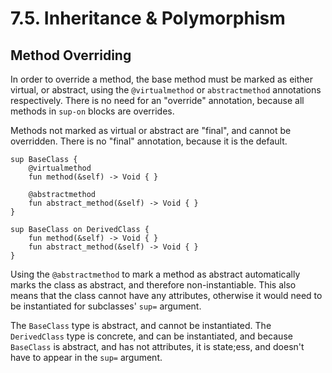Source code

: # 7.5. Inheritance &amp; Polymorphism

<primary-label ref="header-label"/>

<secondary-label ref="doc-wip"/>

## Method Overriding

In order to override a method, the base method must be marked as either virtual, or abstract, using the `@virtualmethod`
or `abstractmethod` annotations respectively. There is no need for an "override" annotation, because all methods
in `sup-on` blocks are overrides.

Methods not marked as virtual or abstract are "final", and cannot be overridden. There is no "final" annotation, because
it is the default.

```
sup BaseClass {
    @virtualmethod
    fun method(&self) -> Void { }
    
    @abstractmethod
    fun abstract_method(&self) -> Void { }
}

sup BaseClass on DerivedClass {
    fun method(&self) -> Void { }   
    fun abstract_method(&self) -> Void { }
}
```

Using the `@abstractmethod` to mark a method as abstract automatically marks the class as abstract, and therefore
non-instantiable. This also means that the class cannot have any attributes, otherwise it would need to be instantiated
for subclasses' `sup=` argument.

The `BaseClass` type is abstract, and cannot be instantiated. The `DerivedClass` type is concrete, and can be
instantiated, and because `BaseClass` is abstract, and has not attributes, it is state;ess, and doesn't have to appear
in the `sup=` argument.
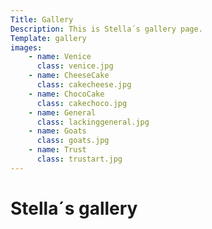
 ```yaml
---
Title: Gallery
Description: This is Stella´s gallery page.
Template: gallery
images:
    - name: Venice
      class: venice.jpg
    - name: CheeseCake
      class: cakecheese.jpg
    - name: ChocoCake
      class: cakechoco.jpg
    - name: General
      class: lackinggeneral.jpg
    - name: Goats
      class: goats.jpg
    - name: Trust
      class: trustart.jpg
---
```


Stella´s gallery
==========================
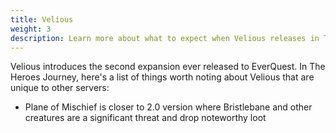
 ```yaml
---
title: Velious
weight: 3
description: Learn more about what to expect when Velious releases in The Heroes' Journey
---
```


Velious introduces the second expansion ever released to EverQuest. In The Heroes Journey, here's a list of things worth noting about Velious that are unique to other servers:

- Plane of Mischief is closer to 2.0 version where Bristlebane and other creatures are a significant threat and drop noteworthy loot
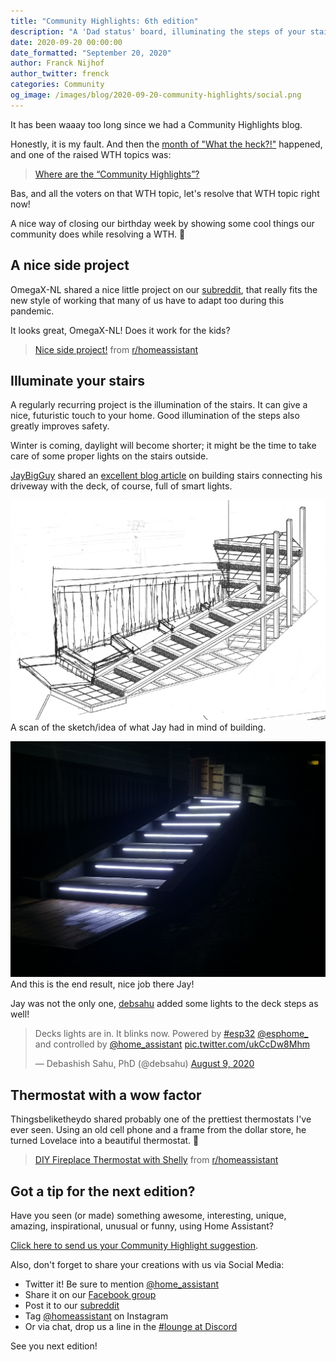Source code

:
 ```yaml
---
title: "Community Highlights: 6th edition"
description: "A 'Dad status' board, illuminating the steps of your stairs and the most beautiful thermostat you've ever seen"
date: 2020-09-20 00:00:00
date_formatted: "September 20, 2020"
author: Franck Nijhof
author_twitter: frenck
categories: Community
og_image: /images/blog/2020-09-20-community-highlights/social.png
---
```


It has been waaay too long since we had a Community Highlights blog.

Honestly, it is my fault. And then the [month of "What the heck?!"][mwth]
happened, and one of the raised WTH topics was:

> [Where are the “Community Highlights”?][wth]

Bas, and all the voters on that WTH topic, let's resolve that
WTH topic right now!

A nice way of closing our birthday week by showing some cool things our
community does while resolving a WTH. 🥳

[mwth]: /blog/2020/09/19/summing-up-the-month-of-what-the-heck/
[wth]: https://community.home-assistant.io/t/where-are-the-community-highlights/219580

## A nice side project

OmegaX-NL shared a nice little project on our [subreddit][reddit], that really
fits the new style of working that many of us have to adapt too during this
pandemic.

It looks great, OmegaX-NL! Does it work for the kids?

<blockquote class="reddit-card">
<a href="https://www.reddit.com/r/homeassistant/comments/fyhgwj/nice_side_project/">Nice side project!</a> from <a href="http://www.reddit.com/r/homeassistant">r/homeassistant</a>
</blockquote><script async src="{{site.baseurl}}//embed.redditmedia.com/widgets/platform.js" charset="UTF-8"></script>

## Illuminate your stairs

A regularly recurring project is the illumination of the stairs.
It can give a nice, futuristic touch to your home. Good illumination of the
steps also greatly improves safety.

Winter is coming, daylight will become shorter; it might be the time
to take care of some proper lights on the stairs outside.

[JayBigGuy] shared an [excellent blog article][smart-stairs] on building stairs
connecting his driveway with the deck, of course, full of smart lights.

<p class='img'>
  <a href="https://jaybigguy10.gitlab.io/post/building-stairs-with-smart-lights-during-quarantine/">
    <img
      src='/images/blog/2020-09-20-community-highlights/scan.png'
      alt="Scan of a concept drawing of the stairs with smart lights"
      style='border: 0;box-shadow: none;'
      />
  </a>
  A scan of the sketch/idea of what Jay had in mind of building.
</p>

<p class='img'>
  <a href="https://jaybigguy10.gitlab.io/post/building-stairs-with-smart-lights-during-quarantine/">
    <img
      src='/images/blog/2020-09-20-community-highlights/result.jpg'
      alt="Picture of the end result of the stairs with smart lights Jay build."
      style='border: 0;box-shadow: none;'
      />
  </a>
  And this is the end result, nice job there Jay!
</p>

Jay was not the only one, [debsahu] added some lights to the deck steps as well!

<blockquote class="twitter-tweet"><p lang="en" dir="ltr">Decks lights are in. It blinks now. Powered by <a href="https://twitter.com/hashtag/esp32?src=hash&amp;ref_src=twsrc%5Etfw">#esp32</a> <a href="https://twitter.com/esphome_?ref_src=twsrc%5Etfw">@esphome_</a> and controlled by <a href="https://twitter.com/home_assistant?ref_src=twsrc%5Etfw">@home_assistant</a> <a href="https://t.co/ukCcDw8Mhm">pic.twitter.com/ukCcDw8Mhm</a></p>&mdash; Debashish Sahu, PhD (@debsahu) <a href="https://twitter.com/debsahu/status/1292255588618043394?ref_src=twsrc%5Etfw">August 9, 2020</a>
</blockquote>

[JayBigGuy]: https://twitter.com/jaybigguy10
[debsahu]: https://twitter.com/debsahu
[smart-stairs]: https://jaybigguy10.gitlab.io/post/building-stairs-with-smart-lights-during-quarantine/

## Thermostat with a wow factor

Thingsbeliketheydo shared probably one of the prettiest thermostats I've ever
seen. Using an old cell phone and a frame from the dollar store, he turned
Lovelace into a beautiful thermostat. 🤩

<blockquote class="reddit-card" data-card-created="1600587966">
<a href="https://www.reddit.com/r/homeassistant/comments/ig39jo/diy_fireplace_thermostat_with_shelly/">DIY Fireplace Thermostat with Shelly</a> from <a href="http://www.reddit.com/r/homeassistant">r/homeassistant</a>
</blockquote>

## Got a tip for the next edition?

Have you seen (or made) something awesome, interesting, unique, amazing, inspirational, unusual or funny, using Home Assistant?

[Click here to send us your Community Highlight suggestion](/suggest-community-highlight).

Also, don't forget to share your creations with us via Social Media:

- Twitter it! Be sure to mention [@home_assistant][twitter]
- Share it on our [Facebook group][facebook-group]
- Post it to our [subreddit][reddit]
- Tag [@homeassistant][instagram] on Instagram
- Or via chat, drop us a line in the [#lounge at Discord][chat]

See you next edition!

[chat]: https://www.home-assistant.io/join-chat
[facebook-group]: https://www.facebook.com/groups/HomeAssistant/
[instagram]: https://www.instagram.com/homeassistant/
[reddit]: https://www.reddit.com/r/homeassistant
[twitter]: https://www.twitter.com/home_assistant
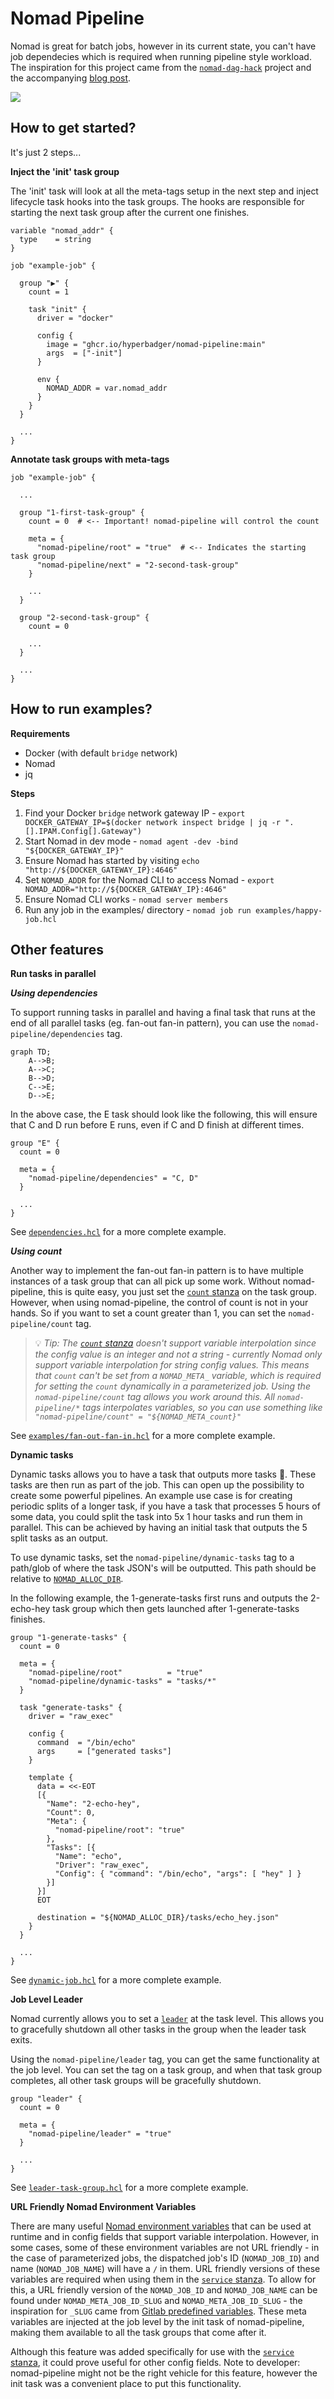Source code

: # Nomad Pipeline

Nomad is great for batch jobs, however in its current state, you can't have job dependecies which is required when running pipeline style workload. The inspiration for this project came from the [`nomad-dag-hack`](https://github.com/cgbaker/nomad-dag-hack) project and the accompanying [blog post](https://www.cgbaker.net/2020/12/hacking-nomad-job-dependencies/).

![](examples/happy-job.gif)

## How to get started?

It's just 2 steps...

**Inject the 'init' task group**

The 'init' task will look at all the meta-tags setup in the next step and inject lifecycle task hooks into the task groups. The hooks are responsible for starting the next task group after the current one finishes.

```hcl
variable "nomad_addr" {
  type    = string
}

job "example-job" {

  group "▶️" {
    count = 1

    task "init" {
      driver = "docker"

      config {
        image = "ghcr.io/hyperbadger/nomad-pipeline:main"
        args  = ["-init"]
      }

      env {
        NOMAD_ADDR = var.nomad_addr
      }
    }
  }

  ...
}
```

**Annotate task groups with meta-tags**

```hcl
job "example-job" {

  ...

  group "1-first-task-group" {
    count = 0  # <-- Important! nomad-pipeline will control the count

    meta = {
      "nomad-pipeline/root" = "true"  # <-- Indicates the starting task group
      "nomad-pipeline/next" = "2-second-task-group"
    }

    ...
  }

  group "2-second-task-group" {
    count = 0

    ...
  }

  ...
}

```

## How to run examples?

**Requirements**

- Docker (with default `bridge` network)
- Nomad
- jq

**Steps**

1. Find your Docker `bridge` network gateway IP - `export DOCKER_GATEWAY_IP=$(docker network inspect bridge | jq -r ".[].IPAM.Config[].Gateway")`
1. Start Nomad in dev mode - `nomad agent -dev -bind "${DOCKER_GATEWAY_IP}"`
1. Ensure Nomad has started by visiting `echo "http://${DOCKER_GATEWAY_IP}:4646"`
1. Set `NOMAD_ADDR` for the Nomad CLI to access Nomad - `export NOMAD_ADDR="http://${DOCKER_GATEWAY_IP}:4646"`
1. Ensure Nomad CLI works - `nomad server members`
1. Run any job in the examples/ directory - `nomad job run examples/happy-job.hcl`

## Other features

**Run tasks in parallel**

***Using dependencies***

To support running tasks in parallel and having a final task that runs at the end of all parallel tasks (eg. fan-out fan-in pattern), you can use the `nomad-pipeline/dependencies` tag.

```mermaid
graph TD;
    A-->B;
    A-->C;
    B-->D;
    C-->E;
    D-->E;
```

In the above case, the E task should look like the following, this will ensure that C and D run before E runs, even if C and D finish at different times.

```hcl
group "E" {
  count = 0

  meta = {
    "nomad-pipeline/dependencies" = "C, D"
  }

  ...
}
```

See [`dependencies.hcl`](examples/dependencies.hcl) for a more complete example.

***Using count***

Another way to implement the fan-out fan-in pattern is to have multiple instances of a task group that can all pick up some work. Without nomad-pipeline, this is quite easy, you just set the [`count` stanza](https://www.nomadproject.io/docs/job-specification/group#count) on the task group. However, when using nomad-pipeline, the control of count is not in your hands. So if you want to set a count greater than 1, you can set the `nomad-pipeline/count` tag.

> 💡 *Tip: The [`count` stanza](https://www.nomadproject.io/docs/job-specification/group#count) doesn't support variable interpolation since the config value is an integer and not a string - currently Nomad only support variable interpolation for string config values. This means that `count` can't be set from a `NOMAD_META_` variable, which is required for setting the `count` dynamically in a parameterized job. Using the `nomad-pipeline/count` tag allows you work around this. All `nomad-pipeline/*` tags interpolates variables, so you can use something like `"nomad-pipeline/count" = "${NOMAD_META_count}"`*

See [`examples/fan-out-fan-in.hcl`](examples/fan-out-fan-in.hcl) for a more complete example.

**Dynamic tasks**

Dynamic tasks allows you to have a task that outputs more tasks 🤯. These tasks are then run as part of the job. This can open up the possibility to create some powerful pipelines. An example use case is for creating periodic splits of a longer task, if you have a task that processes 5 hours of some data, you could split the task into 5x 1 hour tasks and run them in parallel. This can be achieved by having an initial task that outputs the 5 split tasks as an output.

To use dynamic tasks, set the `nomad-pipeline/dynamic-tasks` tag to a path/glob of where the task JSON's will be outputted. This path should be relative to [`NOMAD_ALLOC_DIR`](https://www.nomadproject.io/docs/runtime/environment#alloc).

In the following example, the 1-generate-tasks first runs and outputs the 2-echo-hey task group which then gets launched after 1-generate-tasks finishes.

```hcl
group "1-generate-tasks" {
  count = 0

  meta = {
    "nomad-pipeline/root"          = "true"
    "nomad-pipeline/dynamic-tasks" = "tasks/*"
  }

  task "generate-tasks" {
    driver = "raw_exec"

    config {
      command  = "/bin/echo"
      args     = ["generated tasks"]
    }

    template {
      data = <<-EOT
      [{
        "Name": "2-echo-hey",
        "Count": 0,
        "Meta": {
          "nomad-pipeline/root": "true"
        },
        "Tasks": [{
          "Name": "echo",
          "Driver": "raw_exec",
          "Config": { "command": "/bin/echo", "args": [ "hey" ] }
        }]
      }]
      EOT

      destination = "${NOMAD_ALLOC_DIR}/tasks/echo_hey.json"
    }
  }

  ...
}
```

See [`dynamic-job.hcl`](examples/dynamic-job.hcl) for a more complete example.

**Job Level Leader**

Nomad currently allows you to set a [`leader`](https://www.nomadproject.io/docs/job-specification/task#leader) at the task level. This allows you to gracefully shutdown all other tasks in the group when the leader task exits.

Using the `nomad-pipeline/leader` tag, you can get the same functionality at the job level. You can set the tag on a task group, and when that task group completes, all other task groups will be gracefully shutdown.

```hcl
group "leader" {
  count = 0

  meta = {
    "nomad-pipeline/leader" = "true"
  }

  ...
}
```

See [`leader-task-group.hcl`](examples/leader-task-group.hcl) for a more complete example.

**URL Friendly Nomad Environment Variables**

There are many useful [Nomad environment variables](https://www.nomadproject.io/docs/runtime/interpolation#interpreted_env_vars) that can be used at runtime and in config fields that support variable interpolation. However, in some cases, some of these environment variables are not URL friendly - in the case of parameterized jobs, the dispatched job's ID (`NOMAD_JOB_ID`) and name (`NOMAD_JOB_NAME`) will have a `/` in them. URL friendly versions of these variables are required when using them in the [`service` stanza](https://www.nomadproject.io/docs/job-specification/service#name). To allow for this, a URL friendly version of the `NOMAD_JOB_ID` and `NOMAD_JOB_NAME` can be found under `NOMAD_META_JOB_ID_SLUG` and `NOMAD_META_JOB_ID_SLUG` - the inspiration for `_SLUG` came from [Gitlab predefined variables](https://docs.gitlab.com/ee/ci/variables/predefined_variables.html). These meta variables are injected at the job level by the init task of nomad-pipeline, making them available to all the task groups that come after it.

Although this feature was added specifically for use with the [`service` stanza](https://www.nomadproject.io/docs/job-specification/service#name), it could prove useful for other config fields. Note to developer: nomad-pipeline might not be the right vehicle for this feature, however the init task was a convenient place to put this functionality.
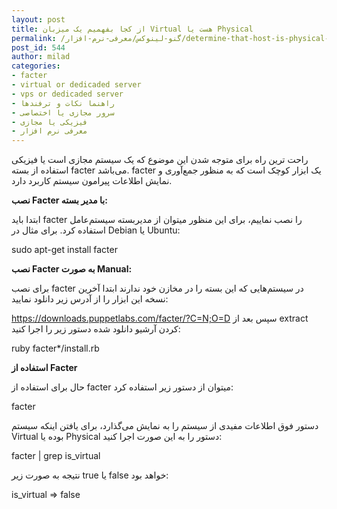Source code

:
 ```yaml
---
layout: post
title: از کجا بفهمیم یک میزبان Virtual هست یا Physical
permalink: /گنو-لینوکس/معرفی-نرم-افزار/determine-that-host-is-physical-or-virtual
post_id: 544
author: milad
categories: 
- facter
- virtual or dedicaded server
- vps or dedicaded server
- راهنما نکات و ترفندها
- سرور مجازی یا اختصاصی
- فیزیکی یا مجازی
- معرفی نرم افزار
---
```


راحت ترین راه برای متوجه شدن این موضوع که یک سیستم مجازی است یا فیزیکی استفاده از بسته facter می‌باشد. facter یک ابزار کوچک است که به منظور جمع‌آوری و نمایش اطلاعات پیرامون سیستم کاربرد دارد.

**نصب Facter با مدیر بسته:**

ابتدا باید facter را نصب نماییم، برای این منظور میتوان از مدیربسته سیستم‌عامل استفاده کرد. برای مثال در Debian یا Ubuntu:

sudo apt-get install facter

**نصب Facter به صورت Manual:**

برای نصب facter در سیستم‌هایی که این بسته را در مخازن خود ندارند ابتدا آخرین نسخه این ابزار را از آدرس زیر دانلود نمایید:

https://downloads.puppetlabs.com/facter/?C=N;O=D
سپس بعد از extract کردن آرشیو دانلود شده دستور زیر را اجرا کنید:

ruby facter*/install.rb

**استفاده از Facter**


حال برای استفاده از facter میتوان از دستور زیر استفاده کرد:

facter

دستور فوق اطلاعات مفیدی از سیستم را به نمایش می‌گذارد، برای یافتن اینکه سیستم Virtual بوده یا Physical دستور را به این صورت اجرا کنید:

facter | grep is_virtual

نتیجه به صورت زیر true یا false خواهد بود:

is_virtual 
=> false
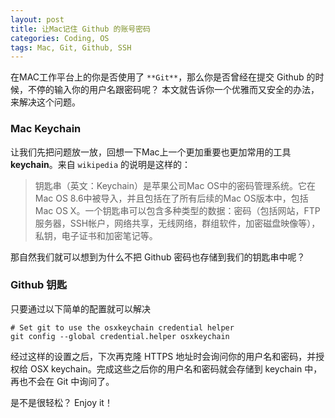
 ```yaml
---
layout: post
title: 让Mac记住 Github 的账号密码
categories: Coding, OS
tags: Mac, Git, Github, SSH
---
```


在MAC工作平台上的你是否使用了 `**Git**`，那么你是否曾经在提交 Github 的时候，不停的输入你的用户名跟密码呢？ 本文就告诉你一个优雅而又安全的办法，来解决这个问题。

### Mac Keychain

让我们先把问题放一放，回想一下Mac上一个更加重要也更加常用的工具 **keychain**。来自 `wikipedia` 的说明是这样的：

> 钥匙串（英文：Keychain）是苹果公司Mac OS中的密码管理系统。它在Mac OS 8.6中被导入，并且包括在了所有后续的Mac OS版本中，包括Mac OS X。一个钥匙串可以包含多种类型的数据：密码（包括网站，FTP服务器，SSH帐户，网络共享，无线网络，群组软件，加密磁盘映像等），私钥，电子证书和加密笔记等。

那自然我们就可以想到为什么不把 Github 密码也存储到我们的钥匙串中呢？

### Github 钥匙

只要通过以下简单的配置就可以解决

    # Set git to use the osxkeychain credential helper
    git config --global credential.helper osxkeychain

经过这样的设置之后，下次再克隆 HTTPS 地址时会询问你的用户名和密码，并授权给 OSX keychain。完成这些之后你的用户名和密码就会存储到 keychain 中，再也不会在 Git 中询问了。

是不是很轻松？ Enjoy it！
::::::::::
TASK OBJECTIVE = Would you please return all lines of the data that include the word "منظور"?

ANSWER TO THE PROBLEM =
راحت ترین راه برای متوجه شدن این موضوع که یک سیستم مجازی است یا فیزیکی استفاده از بسته facter می‌باشد. facter یک ابزار کوچک است که به منظور جمع‌آوری و نمایش اطلاعات پیرامون سیستم کاربرد دارد.
ابتدا باید facter را نصب نماییم، برای این منظور میتوان از مدیربسته سیستم‌عامل استفاده کرد. برای مثال در Debian یا Ubuntu:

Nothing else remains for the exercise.